A more common use case might be any slicing operations that are poorly aligned with chunking, even if they involve multiple chunks. For example, suppose I have an array with chunks of size (100, 100, 100), and now want to index out a single point along the first two dimensions, e.g., x[i, j, :]. Instead of needing to read each full chunk all the first two dimensions, I could read out much less on average.

I don't have a direct use case for this right now (since I'm not actually using zarr yet), but I can see lots of examples where this sort of thing might be useful.

Just so I'm completely with you, could you expand a bit more on what you mean by the second sentence ("Given the overhead for accessing each due...")?

Oops, I had a typo (fixed now). What I was referring to is that there is some fixed overhead associated with storing and manipulating each chunk in every storage and task scheduling system, which is why we don't chunk arrays into single values.

alimanfoo commented 8 years ago

Thanks Stephan.
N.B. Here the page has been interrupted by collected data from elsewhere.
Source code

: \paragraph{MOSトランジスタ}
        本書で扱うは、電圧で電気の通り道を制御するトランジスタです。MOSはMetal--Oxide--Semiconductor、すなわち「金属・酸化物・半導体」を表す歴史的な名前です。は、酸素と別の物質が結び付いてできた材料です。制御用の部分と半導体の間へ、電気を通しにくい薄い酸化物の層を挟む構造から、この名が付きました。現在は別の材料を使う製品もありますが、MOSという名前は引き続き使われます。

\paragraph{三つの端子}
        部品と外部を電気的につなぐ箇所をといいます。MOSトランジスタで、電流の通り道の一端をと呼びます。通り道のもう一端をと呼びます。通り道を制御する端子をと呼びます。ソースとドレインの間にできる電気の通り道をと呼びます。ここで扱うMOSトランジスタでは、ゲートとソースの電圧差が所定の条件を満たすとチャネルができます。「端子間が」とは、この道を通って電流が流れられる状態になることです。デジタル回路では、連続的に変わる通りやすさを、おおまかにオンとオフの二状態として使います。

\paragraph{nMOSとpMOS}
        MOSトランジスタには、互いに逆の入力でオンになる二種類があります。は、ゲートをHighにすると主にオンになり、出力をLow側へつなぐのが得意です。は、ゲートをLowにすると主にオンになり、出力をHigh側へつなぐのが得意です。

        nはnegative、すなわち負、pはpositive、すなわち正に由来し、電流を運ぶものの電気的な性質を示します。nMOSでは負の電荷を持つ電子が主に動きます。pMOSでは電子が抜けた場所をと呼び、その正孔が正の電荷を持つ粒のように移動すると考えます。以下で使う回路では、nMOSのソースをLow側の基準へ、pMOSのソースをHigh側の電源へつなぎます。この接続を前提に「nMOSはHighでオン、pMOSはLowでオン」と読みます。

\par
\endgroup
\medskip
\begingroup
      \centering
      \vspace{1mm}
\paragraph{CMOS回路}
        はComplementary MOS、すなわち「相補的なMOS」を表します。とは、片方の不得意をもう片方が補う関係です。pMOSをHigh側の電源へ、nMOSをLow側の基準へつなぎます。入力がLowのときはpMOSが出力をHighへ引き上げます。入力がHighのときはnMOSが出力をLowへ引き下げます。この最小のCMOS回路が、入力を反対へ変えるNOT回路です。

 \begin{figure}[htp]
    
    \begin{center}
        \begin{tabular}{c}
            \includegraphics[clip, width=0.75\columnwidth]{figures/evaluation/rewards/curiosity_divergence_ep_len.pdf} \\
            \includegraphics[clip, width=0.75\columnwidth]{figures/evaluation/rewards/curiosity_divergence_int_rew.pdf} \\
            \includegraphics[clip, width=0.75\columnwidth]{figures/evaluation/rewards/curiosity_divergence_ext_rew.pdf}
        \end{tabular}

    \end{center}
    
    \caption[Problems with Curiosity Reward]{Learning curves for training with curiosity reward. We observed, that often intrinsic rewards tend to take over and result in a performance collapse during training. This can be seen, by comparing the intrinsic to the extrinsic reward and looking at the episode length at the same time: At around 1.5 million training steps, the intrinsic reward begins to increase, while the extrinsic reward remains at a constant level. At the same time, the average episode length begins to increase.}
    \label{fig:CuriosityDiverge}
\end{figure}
Just to add that this relates to how Zarr might make use of the blosc_getitem function to extract partial contents of a chunk. I know Bcolz uses blosc_getitem but there things are simpler because they only consider 1D arrays, so far I haven't had the brain space to figure out how to use it for multidimensional arrays.

shoyer commented 8 years ago

blosc_getitem would indeed make good use of this. We would need some method for converting a tuple of range selections into start and nitems, and then load the appropriate items into the output array.

alimanfoo commented 7 years ago

I don't have bandwidth to explore this myself but very happy to discuss further if there is interest and someone else has time. FWIW I think a natural starting point would be to add support for a codec operation analogous to blosc_getitem, i.e., decoding items from some sub-range of a chunk. This would need to be generalised and added as a method on the Codec class. The Codec abstract base class could provide a default implementation which falls back to decoding then slicing the whole chunk, for codecs that cannot provide an efficient implementation. How this works if there were filters (i.e., multiple codecs) on an array I am uncertain. Once this infrastructure was in place, I guess a Zorder codec class could be implemented as a pre-compression filter, providing the z-order transformation and mapping getitem calls down to the next level? Or maybe it's not that simple, I can't see the architecture immediately.

Btw the next release of Zarr will have all code for compression and filter codecs removed and obtained via a dependency on a new numcodecs package, so this issue may live more naturally there as a codec issue.

One other note, I think that although z-order might speed up access for small regions of an array, it would incur a cost for reading larger regions, because all read and write operations would need to pass through the z-order transformation.